--- START ---

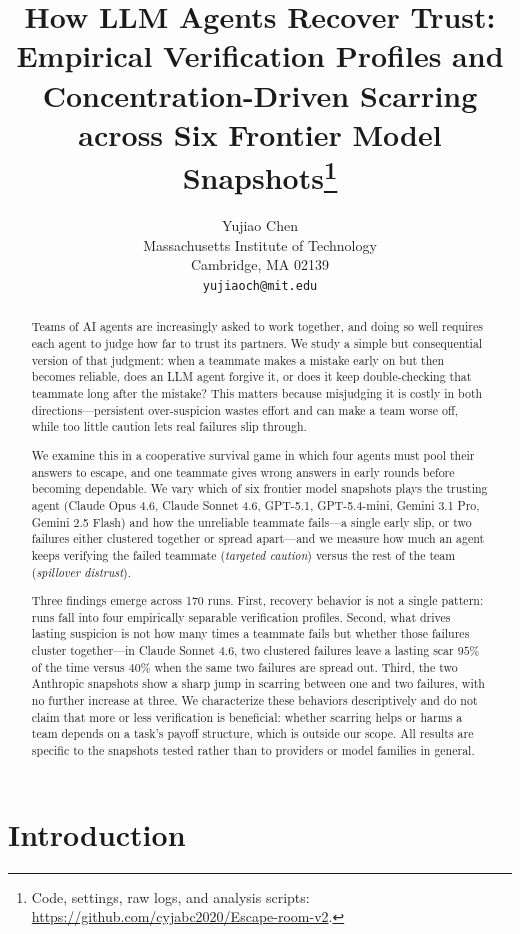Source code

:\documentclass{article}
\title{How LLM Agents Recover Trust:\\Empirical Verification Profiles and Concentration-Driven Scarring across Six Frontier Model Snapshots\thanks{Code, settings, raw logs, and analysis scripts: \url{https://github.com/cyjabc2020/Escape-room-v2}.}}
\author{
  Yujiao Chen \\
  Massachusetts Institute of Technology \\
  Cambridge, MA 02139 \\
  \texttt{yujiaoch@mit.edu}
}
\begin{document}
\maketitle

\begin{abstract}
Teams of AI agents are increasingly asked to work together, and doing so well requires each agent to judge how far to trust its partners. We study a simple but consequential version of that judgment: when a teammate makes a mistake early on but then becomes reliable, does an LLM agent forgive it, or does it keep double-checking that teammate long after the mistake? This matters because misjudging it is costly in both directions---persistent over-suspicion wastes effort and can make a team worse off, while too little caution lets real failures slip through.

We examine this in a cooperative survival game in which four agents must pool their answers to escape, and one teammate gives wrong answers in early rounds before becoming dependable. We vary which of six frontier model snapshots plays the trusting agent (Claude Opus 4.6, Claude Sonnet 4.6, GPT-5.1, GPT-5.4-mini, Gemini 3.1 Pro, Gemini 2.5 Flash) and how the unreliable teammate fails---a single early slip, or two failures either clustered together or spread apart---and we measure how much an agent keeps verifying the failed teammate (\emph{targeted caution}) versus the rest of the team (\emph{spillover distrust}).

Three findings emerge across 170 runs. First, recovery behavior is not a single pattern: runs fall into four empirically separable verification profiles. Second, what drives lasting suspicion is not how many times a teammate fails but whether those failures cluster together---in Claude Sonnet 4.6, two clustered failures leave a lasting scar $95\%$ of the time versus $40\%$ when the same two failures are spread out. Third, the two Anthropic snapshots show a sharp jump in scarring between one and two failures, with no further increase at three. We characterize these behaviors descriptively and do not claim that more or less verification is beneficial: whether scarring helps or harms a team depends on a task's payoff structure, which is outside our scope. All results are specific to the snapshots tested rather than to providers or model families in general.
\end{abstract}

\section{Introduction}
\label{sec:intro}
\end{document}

--- END ---
--- START ---

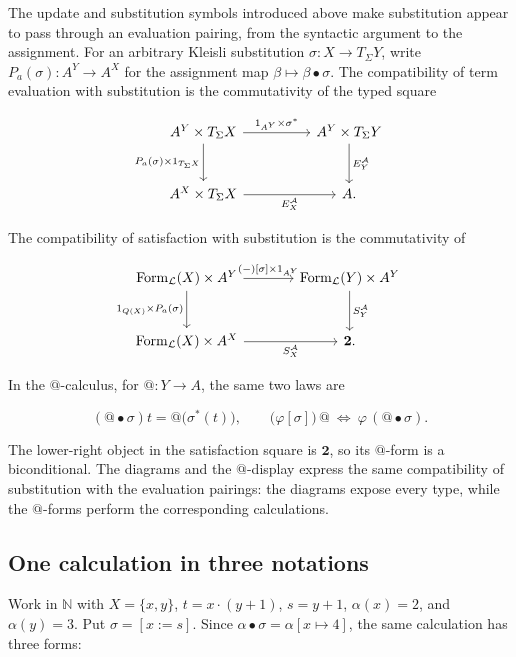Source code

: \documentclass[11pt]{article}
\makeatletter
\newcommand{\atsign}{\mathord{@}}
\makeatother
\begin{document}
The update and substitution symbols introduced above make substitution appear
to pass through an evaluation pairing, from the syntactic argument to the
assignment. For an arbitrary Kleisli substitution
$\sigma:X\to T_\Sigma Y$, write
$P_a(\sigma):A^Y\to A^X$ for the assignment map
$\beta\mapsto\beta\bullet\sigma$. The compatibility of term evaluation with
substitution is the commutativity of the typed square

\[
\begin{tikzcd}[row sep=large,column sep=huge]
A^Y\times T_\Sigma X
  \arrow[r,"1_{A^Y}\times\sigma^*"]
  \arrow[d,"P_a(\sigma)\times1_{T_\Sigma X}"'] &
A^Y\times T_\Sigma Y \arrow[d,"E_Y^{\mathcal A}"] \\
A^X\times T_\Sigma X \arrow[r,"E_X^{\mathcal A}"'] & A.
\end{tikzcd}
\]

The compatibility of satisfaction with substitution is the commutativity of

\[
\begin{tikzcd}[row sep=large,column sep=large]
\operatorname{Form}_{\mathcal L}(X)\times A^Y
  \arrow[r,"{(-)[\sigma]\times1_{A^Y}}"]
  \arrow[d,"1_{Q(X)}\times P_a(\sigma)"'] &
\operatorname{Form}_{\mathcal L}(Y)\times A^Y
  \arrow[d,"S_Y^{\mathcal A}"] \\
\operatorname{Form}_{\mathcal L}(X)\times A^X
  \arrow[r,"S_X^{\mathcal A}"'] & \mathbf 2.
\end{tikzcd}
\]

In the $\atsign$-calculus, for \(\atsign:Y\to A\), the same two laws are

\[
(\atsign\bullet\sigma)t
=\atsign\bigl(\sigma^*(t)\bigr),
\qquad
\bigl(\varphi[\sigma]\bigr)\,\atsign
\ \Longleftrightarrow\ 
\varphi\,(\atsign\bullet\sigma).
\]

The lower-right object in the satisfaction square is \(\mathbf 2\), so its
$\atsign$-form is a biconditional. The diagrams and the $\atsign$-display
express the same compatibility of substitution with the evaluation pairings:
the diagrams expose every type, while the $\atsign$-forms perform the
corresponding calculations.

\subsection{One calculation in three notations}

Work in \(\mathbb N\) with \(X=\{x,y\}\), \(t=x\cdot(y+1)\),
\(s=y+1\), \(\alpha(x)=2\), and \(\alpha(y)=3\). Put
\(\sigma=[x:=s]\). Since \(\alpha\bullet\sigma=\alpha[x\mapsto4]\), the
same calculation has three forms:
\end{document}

--- END ---

#### Work item
Across the whole listing above, determine how many lines hold the word "operatorname". Only that number is wanted.

#### Task solution
3